*** Opening Entries shown ***
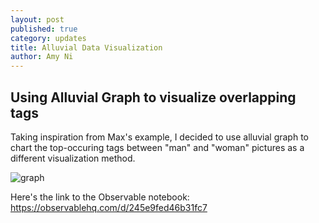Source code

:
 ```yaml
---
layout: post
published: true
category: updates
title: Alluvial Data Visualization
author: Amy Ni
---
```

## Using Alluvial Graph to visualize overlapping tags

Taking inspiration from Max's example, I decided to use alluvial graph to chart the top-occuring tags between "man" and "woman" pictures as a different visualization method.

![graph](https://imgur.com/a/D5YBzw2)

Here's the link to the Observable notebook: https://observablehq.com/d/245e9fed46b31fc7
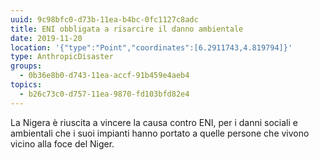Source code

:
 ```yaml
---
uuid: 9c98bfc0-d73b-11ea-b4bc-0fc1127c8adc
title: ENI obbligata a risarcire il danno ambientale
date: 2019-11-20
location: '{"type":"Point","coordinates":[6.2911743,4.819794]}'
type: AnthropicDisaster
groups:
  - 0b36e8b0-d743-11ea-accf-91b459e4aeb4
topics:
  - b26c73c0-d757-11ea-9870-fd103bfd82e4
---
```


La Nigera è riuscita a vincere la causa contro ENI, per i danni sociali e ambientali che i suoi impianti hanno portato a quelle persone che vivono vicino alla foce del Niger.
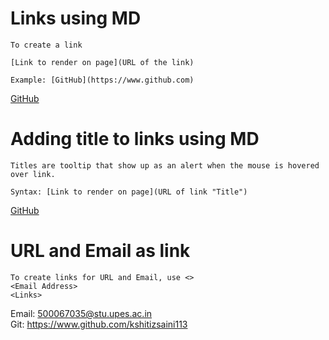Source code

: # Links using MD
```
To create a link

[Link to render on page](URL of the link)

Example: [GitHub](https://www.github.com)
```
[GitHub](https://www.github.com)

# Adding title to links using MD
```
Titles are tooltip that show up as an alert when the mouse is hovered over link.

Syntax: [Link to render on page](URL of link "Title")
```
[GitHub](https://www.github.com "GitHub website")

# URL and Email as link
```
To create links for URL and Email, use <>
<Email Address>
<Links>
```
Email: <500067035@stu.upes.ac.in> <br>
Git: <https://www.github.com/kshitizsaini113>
*** Closing Entries shown ***
*** Opening Entries shown ***
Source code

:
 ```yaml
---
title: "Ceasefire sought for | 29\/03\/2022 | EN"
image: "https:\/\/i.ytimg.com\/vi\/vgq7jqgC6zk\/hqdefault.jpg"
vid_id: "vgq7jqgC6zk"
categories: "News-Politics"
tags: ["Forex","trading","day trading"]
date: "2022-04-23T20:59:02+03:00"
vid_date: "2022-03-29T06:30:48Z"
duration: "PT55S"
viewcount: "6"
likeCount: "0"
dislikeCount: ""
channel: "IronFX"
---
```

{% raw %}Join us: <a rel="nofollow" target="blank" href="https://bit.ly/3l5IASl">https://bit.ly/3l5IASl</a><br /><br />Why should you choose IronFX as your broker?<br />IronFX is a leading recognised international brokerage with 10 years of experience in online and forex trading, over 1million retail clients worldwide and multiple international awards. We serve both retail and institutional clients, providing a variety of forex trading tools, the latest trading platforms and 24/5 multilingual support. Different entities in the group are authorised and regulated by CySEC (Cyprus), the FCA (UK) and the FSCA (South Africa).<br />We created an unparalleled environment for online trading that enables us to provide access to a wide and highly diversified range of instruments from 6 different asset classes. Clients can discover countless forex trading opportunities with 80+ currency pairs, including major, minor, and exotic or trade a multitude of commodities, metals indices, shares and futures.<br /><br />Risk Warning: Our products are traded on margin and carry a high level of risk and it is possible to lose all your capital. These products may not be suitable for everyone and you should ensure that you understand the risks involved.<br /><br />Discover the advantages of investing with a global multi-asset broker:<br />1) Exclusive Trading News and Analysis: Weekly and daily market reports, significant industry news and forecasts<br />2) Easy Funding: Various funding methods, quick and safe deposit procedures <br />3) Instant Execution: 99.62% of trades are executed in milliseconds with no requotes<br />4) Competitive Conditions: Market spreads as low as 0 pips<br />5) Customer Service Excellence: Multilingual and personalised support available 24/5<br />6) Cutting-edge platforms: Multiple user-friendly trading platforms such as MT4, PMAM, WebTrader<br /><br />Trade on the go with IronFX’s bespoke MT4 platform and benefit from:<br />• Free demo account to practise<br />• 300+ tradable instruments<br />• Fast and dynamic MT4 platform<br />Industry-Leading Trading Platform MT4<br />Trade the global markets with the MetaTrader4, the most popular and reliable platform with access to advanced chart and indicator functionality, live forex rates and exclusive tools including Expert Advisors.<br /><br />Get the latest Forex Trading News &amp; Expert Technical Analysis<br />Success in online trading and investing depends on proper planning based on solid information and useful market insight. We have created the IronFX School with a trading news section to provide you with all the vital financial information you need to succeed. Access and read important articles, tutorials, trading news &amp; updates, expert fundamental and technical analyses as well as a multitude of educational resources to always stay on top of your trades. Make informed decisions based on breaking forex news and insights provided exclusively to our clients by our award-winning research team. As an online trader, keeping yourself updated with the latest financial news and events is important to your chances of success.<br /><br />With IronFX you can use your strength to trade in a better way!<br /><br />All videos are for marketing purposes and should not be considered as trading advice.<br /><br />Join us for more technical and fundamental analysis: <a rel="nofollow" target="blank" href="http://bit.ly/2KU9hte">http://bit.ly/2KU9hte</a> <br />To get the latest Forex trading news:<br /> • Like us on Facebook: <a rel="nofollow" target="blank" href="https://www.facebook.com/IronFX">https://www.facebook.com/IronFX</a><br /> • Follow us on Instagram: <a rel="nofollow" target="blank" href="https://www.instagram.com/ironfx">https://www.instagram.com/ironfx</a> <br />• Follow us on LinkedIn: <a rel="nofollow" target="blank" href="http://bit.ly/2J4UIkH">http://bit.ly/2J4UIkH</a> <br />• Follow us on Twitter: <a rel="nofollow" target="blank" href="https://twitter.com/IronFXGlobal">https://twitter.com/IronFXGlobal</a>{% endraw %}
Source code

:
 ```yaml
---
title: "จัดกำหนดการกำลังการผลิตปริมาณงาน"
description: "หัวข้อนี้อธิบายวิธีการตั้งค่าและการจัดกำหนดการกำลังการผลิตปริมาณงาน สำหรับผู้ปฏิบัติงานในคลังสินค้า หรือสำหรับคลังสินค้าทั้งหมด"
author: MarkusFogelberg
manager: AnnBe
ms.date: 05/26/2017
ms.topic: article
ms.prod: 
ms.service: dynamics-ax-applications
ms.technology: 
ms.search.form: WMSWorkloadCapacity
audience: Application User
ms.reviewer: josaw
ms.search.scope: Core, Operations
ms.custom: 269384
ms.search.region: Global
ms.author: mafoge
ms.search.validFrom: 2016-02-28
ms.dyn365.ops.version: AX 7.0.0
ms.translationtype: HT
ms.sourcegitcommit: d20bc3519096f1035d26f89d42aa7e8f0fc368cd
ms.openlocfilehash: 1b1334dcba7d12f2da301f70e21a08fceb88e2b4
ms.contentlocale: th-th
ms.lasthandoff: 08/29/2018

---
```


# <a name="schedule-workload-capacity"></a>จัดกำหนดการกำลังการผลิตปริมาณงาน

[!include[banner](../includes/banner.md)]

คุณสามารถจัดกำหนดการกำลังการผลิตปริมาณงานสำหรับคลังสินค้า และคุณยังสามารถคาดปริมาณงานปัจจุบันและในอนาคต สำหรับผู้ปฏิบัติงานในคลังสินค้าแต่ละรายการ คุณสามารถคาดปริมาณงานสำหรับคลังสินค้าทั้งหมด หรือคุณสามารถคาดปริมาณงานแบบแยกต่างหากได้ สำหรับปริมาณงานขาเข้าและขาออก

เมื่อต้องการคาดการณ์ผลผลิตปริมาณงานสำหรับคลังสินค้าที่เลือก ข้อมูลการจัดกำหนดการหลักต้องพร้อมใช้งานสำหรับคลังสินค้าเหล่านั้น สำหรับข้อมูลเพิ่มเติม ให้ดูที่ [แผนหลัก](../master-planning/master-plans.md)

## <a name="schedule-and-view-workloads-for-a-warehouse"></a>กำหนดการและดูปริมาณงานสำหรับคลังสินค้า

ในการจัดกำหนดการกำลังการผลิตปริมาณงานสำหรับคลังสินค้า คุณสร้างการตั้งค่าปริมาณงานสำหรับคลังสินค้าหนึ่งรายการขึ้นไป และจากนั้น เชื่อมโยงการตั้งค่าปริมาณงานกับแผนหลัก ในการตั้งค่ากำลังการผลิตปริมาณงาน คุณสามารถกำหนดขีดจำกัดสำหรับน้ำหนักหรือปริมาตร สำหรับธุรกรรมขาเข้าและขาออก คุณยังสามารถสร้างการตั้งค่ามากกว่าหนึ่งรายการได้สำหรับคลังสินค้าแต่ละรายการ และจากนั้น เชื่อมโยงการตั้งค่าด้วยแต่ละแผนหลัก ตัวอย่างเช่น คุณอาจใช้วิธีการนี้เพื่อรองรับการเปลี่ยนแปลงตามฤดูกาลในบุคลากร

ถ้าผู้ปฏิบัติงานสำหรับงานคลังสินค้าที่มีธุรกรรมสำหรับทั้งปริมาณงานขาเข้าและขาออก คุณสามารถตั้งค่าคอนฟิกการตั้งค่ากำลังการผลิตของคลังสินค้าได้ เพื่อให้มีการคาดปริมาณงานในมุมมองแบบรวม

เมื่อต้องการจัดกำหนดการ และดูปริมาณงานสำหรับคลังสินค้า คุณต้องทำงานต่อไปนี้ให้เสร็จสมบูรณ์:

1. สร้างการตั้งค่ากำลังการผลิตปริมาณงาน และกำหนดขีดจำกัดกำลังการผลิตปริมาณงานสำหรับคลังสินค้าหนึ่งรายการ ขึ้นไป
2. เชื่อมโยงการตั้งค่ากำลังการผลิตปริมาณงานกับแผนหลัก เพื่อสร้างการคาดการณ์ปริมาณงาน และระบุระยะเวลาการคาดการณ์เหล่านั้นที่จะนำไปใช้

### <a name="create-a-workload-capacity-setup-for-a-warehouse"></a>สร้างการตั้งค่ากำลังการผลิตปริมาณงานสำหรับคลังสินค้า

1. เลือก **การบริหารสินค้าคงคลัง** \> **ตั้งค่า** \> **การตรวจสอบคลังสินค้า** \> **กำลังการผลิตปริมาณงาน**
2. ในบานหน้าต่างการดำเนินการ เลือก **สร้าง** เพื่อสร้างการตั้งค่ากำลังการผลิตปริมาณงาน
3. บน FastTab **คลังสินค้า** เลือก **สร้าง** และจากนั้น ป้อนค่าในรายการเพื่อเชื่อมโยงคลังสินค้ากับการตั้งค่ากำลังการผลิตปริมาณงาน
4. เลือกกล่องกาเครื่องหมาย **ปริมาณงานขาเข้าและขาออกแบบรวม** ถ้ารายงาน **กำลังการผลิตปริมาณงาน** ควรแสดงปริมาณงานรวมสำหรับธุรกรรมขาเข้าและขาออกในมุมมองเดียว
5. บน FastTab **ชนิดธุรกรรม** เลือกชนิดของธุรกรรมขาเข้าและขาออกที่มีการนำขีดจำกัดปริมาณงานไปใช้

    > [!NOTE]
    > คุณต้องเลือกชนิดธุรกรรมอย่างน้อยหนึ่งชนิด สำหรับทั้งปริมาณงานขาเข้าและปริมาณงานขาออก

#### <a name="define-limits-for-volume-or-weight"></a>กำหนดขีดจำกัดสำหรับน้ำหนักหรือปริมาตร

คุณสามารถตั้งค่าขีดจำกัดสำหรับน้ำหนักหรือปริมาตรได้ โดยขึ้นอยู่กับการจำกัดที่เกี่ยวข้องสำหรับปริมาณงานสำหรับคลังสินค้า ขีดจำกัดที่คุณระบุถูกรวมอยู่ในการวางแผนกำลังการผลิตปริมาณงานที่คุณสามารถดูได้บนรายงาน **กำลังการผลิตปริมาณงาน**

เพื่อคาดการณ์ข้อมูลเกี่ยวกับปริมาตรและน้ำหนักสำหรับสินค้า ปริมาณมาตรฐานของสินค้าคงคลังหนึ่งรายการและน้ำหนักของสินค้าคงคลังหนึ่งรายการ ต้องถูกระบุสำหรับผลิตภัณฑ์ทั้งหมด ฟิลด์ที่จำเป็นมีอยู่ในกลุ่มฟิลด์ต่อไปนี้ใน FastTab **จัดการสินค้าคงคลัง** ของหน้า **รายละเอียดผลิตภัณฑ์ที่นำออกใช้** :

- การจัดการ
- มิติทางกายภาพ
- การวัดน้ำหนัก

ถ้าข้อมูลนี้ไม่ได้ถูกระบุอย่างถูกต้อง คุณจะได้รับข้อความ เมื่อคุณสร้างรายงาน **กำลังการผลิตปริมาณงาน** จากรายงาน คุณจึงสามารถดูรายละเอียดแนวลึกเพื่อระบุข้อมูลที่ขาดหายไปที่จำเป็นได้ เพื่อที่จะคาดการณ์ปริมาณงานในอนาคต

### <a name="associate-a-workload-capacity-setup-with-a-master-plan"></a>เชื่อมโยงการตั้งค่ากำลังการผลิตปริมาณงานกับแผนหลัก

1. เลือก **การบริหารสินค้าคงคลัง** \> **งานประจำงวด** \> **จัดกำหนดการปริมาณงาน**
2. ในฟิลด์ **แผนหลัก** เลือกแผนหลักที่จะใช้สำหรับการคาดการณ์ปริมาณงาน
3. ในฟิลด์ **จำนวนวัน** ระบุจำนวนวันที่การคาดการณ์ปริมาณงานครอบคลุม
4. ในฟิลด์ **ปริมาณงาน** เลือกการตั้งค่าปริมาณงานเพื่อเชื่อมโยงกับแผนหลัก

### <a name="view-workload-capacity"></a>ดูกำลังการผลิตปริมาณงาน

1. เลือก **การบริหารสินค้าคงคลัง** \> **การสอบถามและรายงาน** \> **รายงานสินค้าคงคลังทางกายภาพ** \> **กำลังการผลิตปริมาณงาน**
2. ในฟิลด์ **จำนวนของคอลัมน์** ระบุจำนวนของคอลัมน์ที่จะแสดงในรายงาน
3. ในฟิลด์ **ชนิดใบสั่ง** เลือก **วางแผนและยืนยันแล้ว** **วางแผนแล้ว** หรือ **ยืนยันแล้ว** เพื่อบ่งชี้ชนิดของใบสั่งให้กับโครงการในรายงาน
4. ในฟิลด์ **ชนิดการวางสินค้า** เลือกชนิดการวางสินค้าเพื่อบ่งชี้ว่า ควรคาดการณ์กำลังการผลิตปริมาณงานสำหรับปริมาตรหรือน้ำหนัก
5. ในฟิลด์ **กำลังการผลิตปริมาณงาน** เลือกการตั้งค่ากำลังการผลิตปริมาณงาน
*** Closing Entries shown ***
*** Opening Entries shown ***
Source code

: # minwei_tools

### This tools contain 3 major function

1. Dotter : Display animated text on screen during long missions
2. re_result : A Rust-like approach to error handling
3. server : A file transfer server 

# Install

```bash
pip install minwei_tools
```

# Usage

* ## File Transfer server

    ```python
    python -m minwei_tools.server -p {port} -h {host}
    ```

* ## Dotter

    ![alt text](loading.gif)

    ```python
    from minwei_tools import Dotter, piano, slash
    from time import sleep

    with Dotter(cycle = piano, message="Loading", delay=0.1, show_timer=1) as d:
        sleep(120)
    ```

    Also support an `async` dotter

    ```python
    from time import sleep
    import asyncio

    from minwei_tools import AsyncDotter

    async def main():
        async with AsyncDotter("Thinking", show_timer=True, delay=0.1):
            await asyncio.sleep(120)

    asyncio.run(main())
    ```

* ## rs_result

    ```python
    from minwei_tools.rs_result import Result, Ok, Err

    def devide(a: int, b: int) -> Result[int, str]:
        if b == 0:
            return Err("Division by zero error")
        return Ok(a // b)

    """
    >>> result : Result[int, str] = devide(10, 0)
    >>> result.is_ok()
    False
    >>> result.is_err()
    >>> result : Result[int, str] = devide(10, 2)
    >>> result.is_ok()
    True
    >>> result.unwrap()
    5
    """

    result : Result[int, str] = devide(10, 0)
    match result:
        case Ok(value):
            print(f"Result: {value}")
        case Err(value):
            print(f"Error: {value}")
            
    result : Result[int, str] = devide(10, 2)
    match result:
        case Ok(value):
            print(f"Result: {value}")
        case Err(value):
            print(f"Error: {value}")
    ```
*** Closing Entries shown ***
- [Task prompt]
Copy every line of the records above that holds the word "อมโยงการต".

- [Exercise answer]
ในการจัดกำหนดการกำลังการผลิตปริมาณงานสำหรับคลังสินค้า คุณสร้างการตั้งค่าปริมาณงานสำหรับคลังสินค้าหนึ่งรายการขึ้นไป และจากนั้น เชื่อมโยงการตั้งค่าปริมาณงานกับแผนหลัก ในการตั้งค่ากำลังการผลิตปริมาณงาน คุณสามารถกำหนดขีดจำกัดสำหรับน้ำหนักหรือปริมาตร สำหรับธุรกรรมขาเข้าและขาออก คุณยังสามารถสร้างการตั้งค่ามากกว่าหนึ่งรายการได้สำหรับคลังสินค้าแต่ละรายการ และจากนั้น เชื่อมโยงการตั้งค่าด้วยแต่ละแผนหลัก ตัวอย่างเช่น คุณอาจใช้วิธีการนี้เพื่อรองรับการเปลี่ยนแปลงตามฤดูกาลในบุคลากร
2. เชื่อมโยงการตั้งค่ากำลังการผลิตปริมาณงานกับแผนหลัก เพื่อสร้างการคาดการณ์ปริมาณงาน และระบุระยะเวลาการคาดการณ์เหล่านั้นที่จะนำไปใช้
### <a name="associate-a-workload-capacity-setup-with-a-master-plan"></a>เชื่อมโยงการตั้งค่ากำลังการผลิตปริมาณงานกับแผนหลัก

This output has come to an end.